### What is expected
Leave out the pictures, and retype the remaining data exactly.

### Records to use
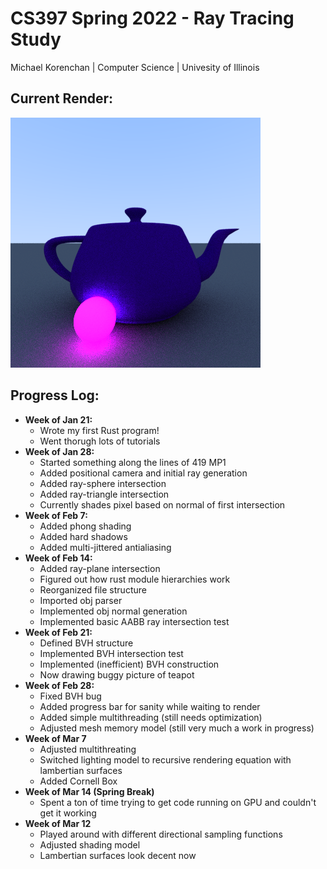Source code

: # CS397 Spring 2022 - Ray Tracing Study
Michael Korenchan | Computer Science | Univesity of Illinois

## Current Render:
 <img src = "./render.png">

<br>

## Progress Log:
- **Week of Jan 21:**
  - Wrote my first Rust program! 
  - Went thorugh lots of tutorials
- **Week of Jan 28:**
  - Started something along the lines of 419 MP1
  - Added positional camera and initial ray generation
  - Added ray-sphere intersection
  - Added ray-triangle intersection
  - Currently shades pixel based on normal of first intersection
- **Week of Feb 7:**
  - Added phong shading
  - Added hard shadows
  - Added multi-jittered antialiasing
- **Week of Feb 14:**
  - Added ray-plane intersection
  - Figured out how rust module hierarchies work
  - Reorganized file structure
  - Imported obj parser
  - Implemented obj normal generation
  - Implemented basic AABB ray intersection test
- **Week of Feb 21:**
  - Defined BVH structure
  - Implemented BVH intersection test
  - Implemented (inefficient) BVH construction
  - Now drawing buggy picture of teapot
- **Week of Feb 28:**
  - Fixed BVH bug
  - Added progress bar for sanity while waiting to render
  - Added simple multithreading (still needs optimization)
  - Adjusted mesh memory model (still very much a work in progress)
- **Week of Mar 7**
  - Adjusted multithreating
  - Switched lighting model to recursive rendering equation with lambertian surfaces
  - Added Cornell Box
- **Week of Mar 14 (Spring Break)**
  - Spent a ton of time trying to get code running on GPU and couldn't get it working
- **Week of Mar 12**
  - Played around with different directional sampling functions
  - Adjusted shading model
  - Lambertian surfaces look decent now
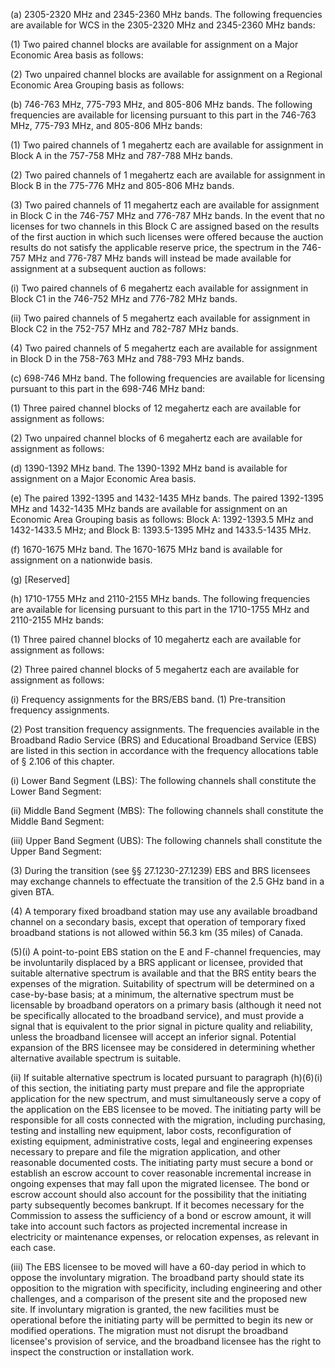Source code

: (a) 2305-2320 MHz and 2345-2360 MHz bands. The following frequencies are available for WCS in the 2305-2320 MHz and 2345-2360 MHz bands:

(1) Two paired channel blocks are available for assignment on a Major Economic Area basis as follows:
                      

(2) Two unpaired channel blocks are available for assignment on a Regional Economic Area Grouping basis as follows:
                      

(b) 746-763 MHz, 775-793 MHz, and 805-806 MHz bands. The following frequencies are available for licensing pursuant to this part in the 746-763 MHz, 775-793 MHz, and 805-806 MHz bands:

(1) Two paired channels of 1 megahertz each are available for assignment in Block A in the 757-758 MHz and 787-788 MHz bands.

(2) Two paired channels of 1 megahertz each are available for assignment in Block B in the 775-776 MHz and 805-806 MHz bands.
                      

(3) Two paired channels of 11 megahertz each are available for assignment in Block C in the 746-757 MHz and 776-787 MHz bands. In the event that no licenses for two channels in this Block C are assigned based on the results of the first auction in which such licenses were offered because the auction results do not satisfy the applicable reserve price, the spectrum in the 746-757 MHz and 776-787 MHz bands will instead be made available for assignment at a subsequent auction as follows:

(i) Two paired channels of 6 megahertz each available for assignment in Block C1 in the 746-752 MHz and 776-782 MHz bands.

(ii) Two paired channels of 5 megahertz each available for assignment in Block C2 in the 752-757 MHz and 782-787 MHz bands.

(4) Two paired channels of 5 megahertz each are available for assignment in Block D in the 758-763 MHz and 788-793 MHz bands.

(c) 698-746 MHz band. The following frequencies are available for licensing pursuant to this part in the 698-746 MHz band:

(1) Three paired channel blocks of 12 megahertz each are available for assignment as follows:
                      

(2) Two unpaired channel blocks of 6 megahertz each are available for assignment as follows:
                      

(d) 1390-1392 MHz band. The 1390-1392 MHz band is available for assignment on a Major Economic Area basis.

(e) The paired 1392-1395 and 1432-1435 MHz bands. The paired 1392-1395 MHz and 1432-1435 MHz bands are available for assignment on an Economic Area Grouping basis as follows: Block A: 1392-1393.5 MHz and 1432-1433.5 MHz; and Block B: 1393.5-1395 MHz and 1433.5-1435 MHz.

(f) 1670-1675 MHz band. The 1670-1675 MHz band is available for assignment on a nationwide basis.

(g) [Reserved]

(h) 1710-1755 MHz and 2110-2155 MHz bands. The following frequencies are available for licensing pursuant to this part in the 1710-1755 MHz and 2110-2155 MHz bands:

(1) Three paired channel blocks of 10 megahertz each are available for assignment as follows:
                      

(2) Three paired channel blocks of 5 megahertz each are available for assignment as follows:
                      

(i) Frequency assignments for the BRS/EBS band. (1) Pre-transition frequency assignments.
                      

(2) Post transition frequency assignments. The frequencies available in the Broadband Radio Service (BRS) and Educational Broadband Service (EBS) are listed in this section in accordance with the frequency allocations table of § 2.106 of this chapter.

(i) Lower Band Segment (LBS): The following channels shall constitute the Lower Band Segment:
                      

(ii) Middle Band Segment (MBS): The following channels shall constitute the Middle Band Segment:
                      

(iii) Upper Band Segment (UBS): The following channels shall constitute the Upper Band Segment:
                      

(3) During the transition (see §§ 27.1230-27.1239) EBS and BRS licensees may exchange channels to effectuate the transition of the 2.5 GHz band in a given BTA.

(4) A temporary fixed broadband station may use any available broadband channel on a secondary basis, except that operation of temporary fixed broadband stations is not allowed within 56.3 km (35 miles) of Canada.

(5)(i) A point-to-point EBS station on the E and F-channel frequencies, may be involuntarily displaced by a BRS applicant or licensee, provided that suitable alternative spectrum is available and that the BRS entity bears the expenses of the migration. Suitability of spectrum will be determined on a case-by-base basis; at a minimum, the alternative spectrum must be licensable by broadband operators on a primary basis (although it need not be specifically allocated to the broadband service), and must provide a signal that is equivalent to the prior signal in picture quality and reliability, unless the broadband licensee will accept an inferior signal. Potential expansion of the BRS licensee may be considered in determining whether alternative available spectrum is suitable.

(ii) If suitable alternative spectrum is located pursuant to paragraph (h)(6)(i) of this section, the initiating party must prepare and file the appropriate application for the new spectrum, and must simultaneously serve a copy of the application on the EBS licensee to be moved. The initiating party will be responsible for all costs connected with the migration, including purchasing, testing and installing new equipment, labor costs, reconfiguration of existing equipment, administrative costs, legal and engineering expenses necessary to prepare and file the migration application, and other reasonable documented costs. The initiating party must secure a bond or establish an escrow account to cover reasonable incremental increase in ongoing expenses that may fall upon the migrated licensee. The bond or escrow account should also account for the possibility that the initiating party subsequently becomes bankrupt. If it becomes necessary for the Commission to assess the sufficiency of a bond or escrow amount, it will take into account such factors as projected incremental increase in electricity or maintenance expenses, or relocation expenses, as relevant in each case.

(iii) The EBS licensee to be moved will have a 60-day period in which to oppose the involuntary migration. The broadband party should state its opposition to the migration with specificity, including engineering and other challenges, and a comparison of the present site and the proposed new site. If involuntary migration is granted, the new facilities must be operational before the initiating party will be permitted to begin its new or modified operations. The migration must not disrupt the broadband licensee's provision of service, and the broadband licensee has the right to inspect the construction or installation work.

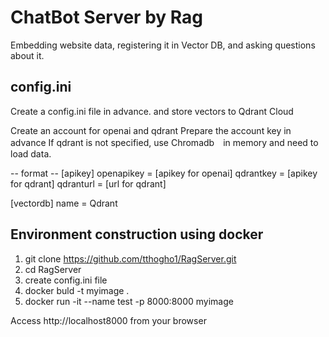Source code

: # ChatBot Server by Rag
Embedding website data, registering it in Vector DB, and asking questions about it.

## config.ini
Create a config.ini file in advance. and store vectors to Qdrant Cloud

Create an account for openai and qdrant Prepare the account key in advance
If qdrant is not specified, use Chromadb　in memory and need to load data.

-- format --
[apikey]
openapikey = [apikey for openai]
qdrantkey = [apikey for qdrant]
qdranturl = [url for qdrant]

[vectordb]
name = Qdrant

## Environment construction using docker

1. git clone https://github.com/tthogho1/RagServer.git
2. cd RagServer
3. create config.ini file  
4. docker buld -t myimage .
5. docker run -it --name test -p 8000:8000 myimage

Access http://localhost8000 from your browser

### Solved problem
Source code

: # CS397 Spring 2022 - Ray Tracing Study
Michael Korenchan | Computer Science | Univesity of Illinois

## Current Render:
 <img src = "./render.png">

<br>

## Progress Log:
- **Week of Jan 21:**
  - Wrote my first Rust program! 
  - Went thorugh lots of tutorials
- **Week of Jan 28:**
  - Started something along the lines of 419 MP1
  - Added positional camera and initial ray generation
  - Added ray-sphere intersection
  - Added ray-triangle intersection
  - Currently shades pixel based on normal of first intersection
- **Week of Feb 7:**
  - Added phong shading
  - Added hard shadows
  - Added multi-jittered antialiasing
- **Week of Feb 14:**
  - Added ray-plane intersection
  - Figured out how rust module hierarchies work
  - Reorganized file structure
  - Imported obj parser
  - Implemented obj normal generation
  - Implemented basic AABB ray intersection test
- **Week of Feb 21:**
  - Defined BVH structure
  - Implemented BVH intersection test
  - Implemented (inefficient) BVH construction
  - Now drawing buggy picture of teapot
- **Week of Feb 28:**
  - Fixed BVH bug
  - Added progress bar for sanity while waiting to render
  - Added simple multithreading (still needs optimization)
  - Adjusted mesh memory model (still very much a work in progress)
- **Week of Mar 7**
  - Adjusted multithreating
  - Switched lighting model to recursive rendering equation with lambertian surfaces
  - Added Cornell Box
- **Week of Mar 14 (Spring Break)**
  - Spent a ton of time trying to get code running on GPU and couldn't get it working
- **Week of Mar 12**
  - Played around with different directional sampling functions
  - Adjusted shading model
  - Lambertian surfaces look decent now
Source code

: (a) 2305-2320 MHz and 2345-2360 MHz bands. The following frequencies are available for WCS in the 2305-2320 MHz and 2345-2360 MHz bands:

(1) Two paired channel blocks are available for assignment on a Major Economic Area basis as follows:
                      

(2) Two unpaired channel blocks are available for assignment on a Regional Economic Area Grouping basis as follows:
                      

(b) 746-763 MHz, 775-793 MHz, and 805-806 MHz bands. The following frequencies are available for licensing pursuant to this part in the 746-763 MHz, 775-793 MHz, and 805-806 MHz bands:

(1) Two paired channels of 1 megahertz each are available for assignment in Block A in the 757-758 MHz and 787-788 MHz bands.

(2) Two paired channels of 1 megahertz each are available for assignment in Block B in the 775-776 MHz and 805-806 MHz bands.
                      

(3) Two paired channels of 11 megahertz each are available for assignment in Block C in the 746-757 MHz and 776-787 MHz bands. In the event that no licenses for two channels in this Block C are assigned based on the results of the first auction in which such licenses were offered because the auction results do not satisfy the applicable reserve price, the spectrum in the 746-757 MHz and 776-787 MHz bands will instead be made available for assignment at a subsequent auction as follows:

(i) Two paired channels of 6 megahertz each available for assignment in Block C1 in the 746-752 MHz and 776-782 MHz bands.

(ii) Two paired channels of 5 megahertz each available for assignment in Block C2 in the 752-757 MHz and 782-787 MHz bands.

(4) Two paired channels of 5 megahertz each are available for assignment in Block D in the 758-763 MHz and 788-793 MHz bands.

(c) 698-746 MHz band. The following frequencies are available for licensing pursuant to this part in the 698-746 MHz band:

(1) Three paired channel blocks of 12 megahertz each are available for assignment as follows:
                      

(2) Two unpaired channel blocks of 6 megahertz each are available for assignment as follows:
                      

(d) 1390-1392 MHz band. The 1390-1392 MHz band is available for assignment on a Major Economic Area basis.

(e) The paired 1392-1395 and 1432-1435 MHz bands. The paired 1392-1395 MHz and 1432-1435 MHz bands are available for assignment on an Economic Area Grouping basis as follows: Block A: 1392-1393.5 MHz and 1432-1433.5 MHz; and Block B: 1393.5-1395 MHz and 1433.5-1435 MHz.

(f) 1670-1675 MHz band. The 1670-1675 MHz band is available for assignment on a nationwide basis.

(g) [Reserved]

(h) 1710-1755 MHz and 2110-2155 MHz bands. The following frequencies are available for licensing pursuant to this part in the 1710-1755 MHz and 2110-2155 MHz bands:

(1) Three paired channel blocks of 10 megahertz each are available for assignment as follows:
                      

(2) Three paired channel blocks of 5 megahertz each are available for assignment as follows:
                      

(i) Frequency assignments for the BRS/EBS band. (1) Pre-transition frequency assignments.
                      

(2) Post transition frequency assignments. The frequencies available in the Broadband Radio Service (BRS) and Educational Broadband Service (EBS) are listed in this section in accordance with the frequency allocations table of § 2.106 of this chapter.

(i) Lower Band Segment (LBS): The following channels shall constitute the Lower Band Segment:
                      

(ii) Middle Band Segment (MBS): The following channels shall constitute the Middle Band Segment:
                      

(iii) Upper Band Segment (UBS): The following channels shall constitute the Upper Band Segment:
                      

(3) During the transition (see §§ 27.1230-27.1239) EBS and BRS licensees may exchange channels to effectuate the transition of the 2.5 GHz band in a given BTA.

(4) A temporary fixed broadband station may use any available broadband channel on a secondary basis, except that operation of temporary fixed broadband stations is not allowed within 56.3 km (35 miles) of Canada.

(5)(i) A point-to-point EBS station on the E and F-channel frequencies, may be involuntarily displaced by a BRS applicant or licensee, provided that suitable alternative spectrum is available and that the BRS entity bears the expenses of the migration. Suitability of spectrum will be determined on a case-by-base basis; at a minimum, the alternative spectrum must be licensable by broadband operators on a primary basis (although it need not be specifically allocated to the broadband service), and must provide a signal that is equivalent to the prior signal in picture quality and reliability, unless the broadband licensee will accept an inferior signal. Potential expansion of the BRS licensee may be considered in determining whether alternative available spectrum is suitable.

(ii) If suitable alternative spectrum is located pursuant to paragraph (h)(6)(i) of this section, the initiating party must prepare and file the appropriate application for the new spectrum, and must simultaneously serve a copy of the application on the EBS licensee to be moved. The initiating party will be responsible for all costs connected with the migration, including purchasing, testing and installing new equipment, labor costs, reconfiguration of existing equipment, administrative costs, legal and engineering expenses necessary to prepare and file the migration application, and other reasonable documented costs. The initiating party must secure a bond or establish an escrow account to cover reasonable incremental increase in ongoing expenses that may fall upon the migrated licensee. The bond or escrow account should also account for the possibility that the initiating party subsequently becomes bankrupt. If it becomes necessary for the Commission to assess the sufficiency of a bond or escrow amount, it will take into account such factors as projected incremental increase in electricity or maintenance expenses, or relocation expenses, as relevant in each case.

(iii) The EBS licensee to be moved will have a 60-day period in which to oppose the involuntary migration. The broadband party should state its opposition to the migration with specificity, including engineering and other challenges, and a comparison of the present site and the proposed new site. If involuntary migration is granted, the new facilities must be operational before the initiating party will be permitted to begin its new or modified operations. The migration must not disrupt the broadband licensee's provision of service, and the broadband licensee has the right to inspect the construction or installation work.

Source code

: # ChatBot Server by Rag
Embedding website data, registering it in Vector DB, and asking questions about it.

## config.ini
Create a config.ini file in advance. and store vectors to Qdrant Cloud

Create an account for openai and qdrant Prepare the account key in advance
If qdrant is not specified, use Chromadb　in memory and need to load data.

-- format --
[apikey]
openapikey = [apikey for openai]
qdrantkey = [apikey for qdrant]
qdranturl = [url for qdrant]

[vectordb]
name = Qdrant

## Environment construction using docker

1. git clone https://github.com/tthogho1/RagServer.git
2. cd RagServer
3. create config.ini file  
4. docker buld -t myimage .
5. docker run -it --name test -p 8000:8000 myimage

Access http://localhost8000 from your browser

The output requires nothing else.